Das innere Spiel ist für dich als Tennisspieler immer das Spiel, welches du im Match zuerst gewinnen musst. Erst dann kannst du deinen Gegner als Verlierer den Platz abziehen lassen.

Es warten auf dem Court aber auch externe Ablenkungen auf dich, die du besser meistern solltest. Das kann eine beim Aufschlag schief stehende Sonne sein. Das kann dein Frust über die letzte leicht verschlagene Vorhand sein. Das kann deine Wut über den Platzwart sein, weil jeder Ball hinter der T-Linie ein Eigenleben entwickelt.

Das können aber auch Zuschauer sein, die sich unsportlich verhalten. Deine Aufgabe ist es herauszufinden, was dich triggert. Ich habe beispielsweise früher kein Verständnis für Applaus nach einem Fehler gehabt. Mich hat das wahnsinnig gemacht und bei vielen Turnierspielen aus dem Rhythmus gebracht. Analysiere, was dich auf die Netzkante bringt. Was lässt dich innerlich brodeln?

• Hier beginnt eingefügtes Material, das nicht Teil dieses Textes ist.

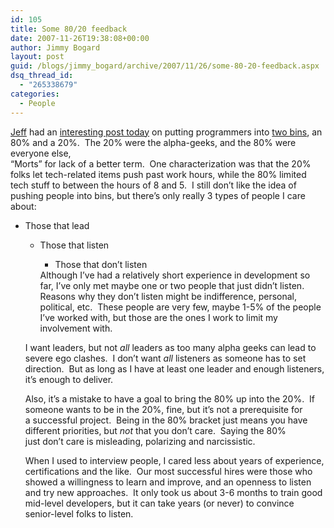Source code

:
 ```yaml
---
id: 105
title: Some 80/20 feedback
date: 2007-11-26T19:38:08+00:00
author: Jimmy Bogard
layout: post
guid: /blogs/jimmy_bogard/archive/2007/11/26/some-80-20-feedback.aspx
dsq_thread_id:
  - "265338679"
categories:
  - People
---
```

[Jeff](http://www.codinghorror.com/blog/) had an [interesting post today](http://www.codinghorror.com/blog/archives/001002.html) on putting programmers into [two bins](http://blog.red-bean.com/sussman/?p=79), an 80% and a 20%.&nbsp; The 20% were the alpha-geeks, and the 80% were everyone else,   
&#8220;Morts&#8221; for lack of a better term.&nbsp; One characterization was that the 20% folks let tech-related items push past work hours, while the 80% limited tech stuff to between the hours of 8 and 5.&nbsp; I still don&#8217;t like the idea of pushing people into bins, but there&#8217;s only really 3 types of people I care about:

  * Those that lead 
      * Those that listen 
          * Those that don&#8217;t listen</ul> 
        Although I&#8217;ve had a relatively short experience in development so far, I&#8217;ve only met maybe one or two people that just didn&#8217;t listen.&nbsp; Reasons why they don&#8217;t listen might be indifference,&nbsp;personal, political, etc.&nbsp; These people are very few, maybe 1-5% of the people I&#8217;ve worked with, but those are the ones I work to limit my involvement with.
        
        I want leaders, but not _all_ leaders as too many alpha geeks can lead to severe ego clashes.&nbsp; I don&#8217;t want _all_ listeners as someone has to set direction.&nbsp; But as long as I have at least one leader and enough listeners, it&#8217;s enough to deliver.
        
        Also, it&#8217;s a mistake to have a goal to bring the 80% up into the 20%.&nbsp; If someone wants to be in the 20%, fine, but it&#8217;s not a prerequisite for a&nbsp;successful project.&nbsp; Being in the 80% bracket just means you have different priorities, but _not_ that you don&#8217;t care.&nbsp; Saying the 80% just&nbsp;don&#8217;t care is misleading, polarizing and narcissistic.
        
        When I used to interview people, I cared less about years of experience, certifications and the like.&nbsp; Our most successful hires were those who showed a willingness to learn and improve, and an openness to listen and try new approaches.&nbsp; It only took us&nbsp;about 3-6 months to train good mid-level developers, but it can take years (or never) to convince senior-level folks to listen.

Je besser du deine Triggerpunkte kennst, desto besser kannst du an deiner mentalen Einstellung feilen. Der Sportpsychologe Robert M. Nideffer sagte treffend:

“Gehe mit der Einstellung in den Wettkampf, dass heute ein sehr gutes Match zum Lernen ist. Und zwar aus Fehlern zu lernen. Diese Einstellung erhöht die Chancen auf eine erfolgreiche Performance.”

Warum haben Ablenkungen einen negativen Einfluss auf das Leistungsniveau?

Stell dir deine Performance im Match wie eine richtig coole Party vor. Das Konfetti fliegt durch die Luft. Die Boxen beben. Der DJ macht Breakdance.

Plötzlich kommt eine Horde von Partycrashern um die Ecke. Sie ziehen die Kabel aus der Musikanlage und es ist still. Wohin bewegt sich die Aufmerksamkeit der Partygäste? Exakt, Richtung Partycrasher. In Richtung Ablenkungsmanöver. Gedanken, Emotionen und die volle Aufmerksamkeit sind nicht mehr auf der Party.

Ähnlich ist es im Match. Sobald deine gedankliche und emotionale Welt sich mit den Ablenkungen verbindet, sinkt dein Leistungsniveau. Es gibt nicht wenige Spieler, die in diesen Fällen dann von einer negativen Gedankenspirale sprechen.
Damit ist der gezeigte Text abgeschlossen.